所以,歸根結底,如果我們信仰天主的超越能力進入人類歷史的真實性,如果我們信仰降生奧蹟,天主聖子成人的真實性,我們便不能同意類型批判的哲學原則。因此我們也不能同意他們對於福音材料所作的歷史價值的判斷。這是整個問題的焦點。

但是另一方面,我們又應當看出類批判研究福音的方法。誰要完全瞭解福音,不能不隨同他們一起確定福音的形成歷史。為了更詳細地說明這一點,我們把類型批判的可取之點簡單地列述於下。

根據批判過程的出發點,我們明瞭了福音的人造構架。因此我們再也不應該對於福音中能有的敘述空隙,表面矛盾等等現象,發生不必要的驚奇與困難。我們不應設法知道福音作者在編輯時不願告訴的因素。
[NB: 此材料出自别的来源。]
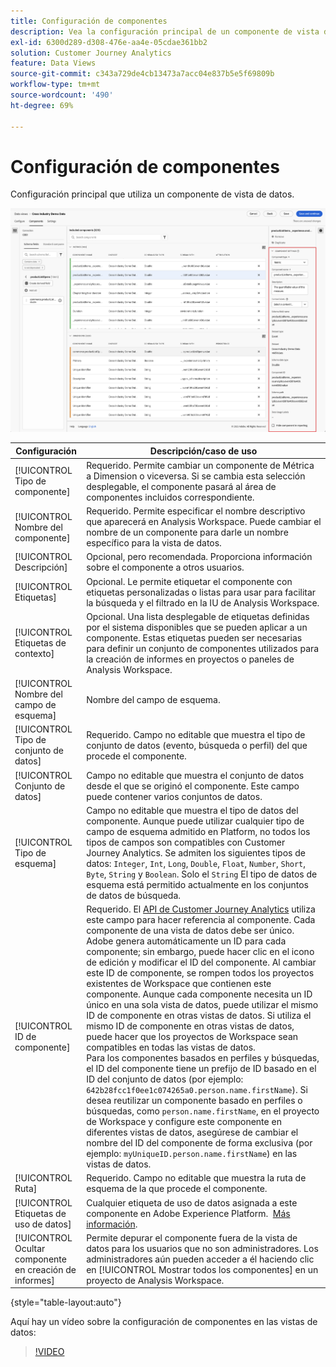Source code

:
 ```yaml
---
title: Configuración de componentes
description: Vea la configuración principal de un componente de vista de datos.
exl-id: 6300d289-d308-476e-aa4e-05cdae361bb2
solution: Customer Journey Analytics
feature: Data Views
source-git-commit: c343a729de4cb13473a7acc04e837b5e5f69809b
workflow-type: tm+mt
source-wordcount: '490'
ht-degree: 69%

---
```


# Configuración de componentes

Configuración principal que utiliza un componente de vista de datos.

![La configuración de componentes se describe en esta sección](../assets/component-settings.png)

| Configuración | Descripción/caso de uso |
| --- | --- |
| [!UICONTROL Tipo de componente] | Requerido. Permite cambiar un componente de Métrica a Dimension o viceversa. Si se cambia esta selección desplegable, el componente pasará al área de componentes incluidos correspondiente. |
| [!UICONTROL Nombre del componente] | Requerido. Permite especificar el nombre descriptivo que aparecerá en Analysis Workspace. Puede cambiar el nombre de un componente para darle un nombre específico para la vista de datos. |
| [!UICONTROL Descripción] | Opcional, pero recomendada. Proporciona información sobre el componente a otros usuarios. |
| [!UICONTROL Etiquetas] | Opcional. Le permite etiquetar el componente con etiquetas personalizadas o listas para usar para facilitar la búsqueda y el filtrado en la IU de Analysis Workspace. |
| [!UICONTROL Etiquetas de contexto] | Opcional. Una lista desplegable de etiquetas definidas por el sistema disponibles que se pueden aplicar a un componente. Estas etiquetas pueden ser necesarias para definir un conjunto de componentes utilizados para la creación de informes en proyectos o paneles de Analysis Workspace. |
| [!UICONTROL Nombre del campo de esquema] | Nombre del campo de esquema. |
| [!UICONTROL Tipo de conjunto de datos] | Requerido. Campo no editable que muestra el tipo de conjunto de datos (evento, búsqueda o perfil) del que procede el componente. |
| [!UICONTROL Conjunto de datos] | Campo no editable que muestra el conjunto de datos desde el que se originó el componente. Este campo puede contener varios conjuntos de datos. |
| [!UICONTROL Tipo de esquema] | Campo no editable que muestra el tipo de datos del componente. Aunque puede utilizar cualquier tipo de campo de esquema admitido en Platform, no todos los tipos de campos son compatibles con Customer Journey Analytics. Se admiten los siguientes tipos de datos: `Integer`, `Int`, `Long`, `Double`, `Float`, `Number`, `Short`, `Byte`, `String` y `Boolean`. Solo el `String` El tipo de datos de esquema está permitido actualmente en los conjuntos de datos de búsqueda. |
| [!UICONTROL ID de componente] | Requerido. El [API de Customer Journey Analytics](https://adobe.io/cja-apis/docs) utiliza este campo para hacer referencia al componente. Cada componente de una vista de datos debe ser único. Adobe genera automáticamente un ID para cada componente; sin embargo, puede hacer clic en el icono de edición y modificar el ID del componente. Al cambiar este ID de componente, se rompen todos los proyectos existentes de Workspace que contienen este componente. Aunque cada componente necesita un ID único en una sola vista de datos, puede utilizar el mismo ID de componente en otras vistas de datos. Si utiliza el mismo ID de componente en otras vistas de datos, puede hacer que los proyectos de Workspace sean compatibles en todas las vistas de datos. <br/>Para los componentes basados en perfiles y búsquedas, el ID del componente tiene un prefijo de ID basado en el ID del conjunto de datos (por ejemplo: `642b28fcc1f0ee1c074265a0.person.name.firstName`). Si desea reutilizar un componente basado en perfiles o búsquedas, como `person.name.firstName`, en el proyecto de Workspace y configure este componente en diferentes vistas de datos, asegúrese de cambiar el nombre del ID del componente de forma exclusiva (por ejemplo: `myUniqueID.person.name.firstName`) en las vistas de datos. |
| [!UICONTROL Ruta] | Requerido. Campo no editable que muestra la ruta de esquema de la que procede el componente. |
| [!UICONTROL Etiquetas de uso de datos] | Cualquier etiqueta de uso de datos asignada a este componente en Adobe Experience Platform.  [Más información](/help/data-views/data-governance.md). |
| [!UICONTROL Ocultar componente en creación de informes] | Permite depurar el componente fuera de la vista de datos para los usuarios que no son administradores. Los administradores aún pueden acceder a él haciendo clic en [!UICONTROL Mostrar todos los componentes] en un proyecto de Analysis Workspace. |

{style="table-layout:auto"}

Aquí hay un vídeo sobre la configuración de componentes en las vistas de datos:

>[!VIDEO](https://video.tv.adobe.com/v/333112/?quality=12)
由於類型批判的著重福音片段的「生活環境」,我們今日知道為什麼有些片段和單體保留在傳承之中;也知道它們的存在理由。這非常有助於聖經的注釋。

福音傳承是在初期教會團體之中形成的,類型批判者的假定促使人們研究這個團體的性質。今天我們更加瞭解初期教會的「宗徒性」,因此,通過那些「復活的見證人」,我們能夠接觸歷史上的耶穌。

最後,文學的比較也使我們更加注意福音的類型。這樣我們再也不去按照近代歷史主義的標準,判斷福音的歷史價值,同時也避免了許多不必要的困難。
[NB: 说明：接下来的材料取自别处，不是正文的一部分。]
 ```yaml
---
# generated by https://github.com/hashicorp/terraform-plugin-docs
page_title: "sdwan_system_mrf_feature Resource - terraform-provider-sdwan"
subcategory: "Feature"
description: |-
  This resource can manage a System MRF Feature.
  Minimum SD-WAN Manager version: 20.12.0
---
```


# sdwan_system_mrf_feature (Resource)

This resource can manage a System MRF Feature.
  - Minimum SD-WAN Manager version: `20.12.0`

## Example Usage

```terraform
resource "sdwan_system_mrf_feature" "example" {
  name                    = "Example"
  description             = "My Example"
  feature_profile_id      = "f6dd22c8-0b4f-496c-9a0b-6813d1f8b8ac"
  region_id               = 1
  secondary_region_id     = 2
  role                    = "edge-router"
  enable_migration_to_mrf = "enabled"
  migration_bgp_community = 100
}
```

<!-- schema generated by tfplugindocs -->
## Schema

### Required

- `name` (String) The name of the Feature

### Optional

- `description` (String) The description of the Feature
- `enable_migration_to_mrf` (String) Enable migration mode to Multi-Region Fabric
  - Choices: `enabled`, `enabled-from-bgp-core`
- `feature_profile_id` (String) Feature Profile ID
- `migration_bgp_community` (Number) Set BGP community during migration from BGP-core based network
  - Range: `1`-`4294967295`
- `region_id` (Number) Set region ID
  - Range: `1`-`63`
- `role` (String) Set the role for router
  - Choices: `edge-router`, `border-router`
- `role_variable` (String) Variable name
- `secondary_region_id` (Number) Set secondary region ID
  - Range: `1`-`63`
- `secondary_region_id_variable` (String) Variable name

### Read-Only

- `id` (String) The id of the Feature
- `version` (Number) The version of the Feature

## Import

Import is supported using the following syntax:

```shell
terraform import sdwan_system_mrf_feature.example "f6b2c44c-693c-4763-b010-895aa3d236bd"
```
以上我們大概地介紹了類型批判方法上的可取之點,事實上,今天不少的天主教聖經學家,胸龍村福克蘭島(Leon.Drfour)與狄本(J. Dupont)等人,都應用這方法而得到極大的效果。所以我們在簡介類型之批判之後,不能不再提出假定的原則與應用方法的重要區別。為說明這個區別,我們把一九六四年羅馬聖經委員會頒佈的「福音的歷史真理」訓告中草藥的一段譯在下面,也作為全文的結語。

「在正當情形下,注釋家可以審量在「類型批判方法」中,有什麼合理的因素,能夠用來更圓滿瞭解福音。但是他們也應當謹慎,因為在這方法中,攜有幾乎不能接受的哲學與神學原則,它們通常在文學工作上,不但破壞了方法本身,而且破壞了結論。有些類型批判方法的推動人,由於理性主義的成見,迷失了方向。不接受超自然次序與天主在世界中借著嚴格的啟示的干預;他們也不接受奇蹟和預言的可能性與存在。有人懷有錯誤的信仰概念,好象它與歷史真理毫無關係,甚至與之不能兩立,有人先決地否認啟示文件的歷史價值和性質。最後有人忽略宗徒作為基督的證人的權威,忽略他們的職務和對於初期教會的影響,反而高舉這個教會的創造能力。這些意見不但相反天主教教義,而且也缺少科學基礎,與歷史方法的正確原則不合。」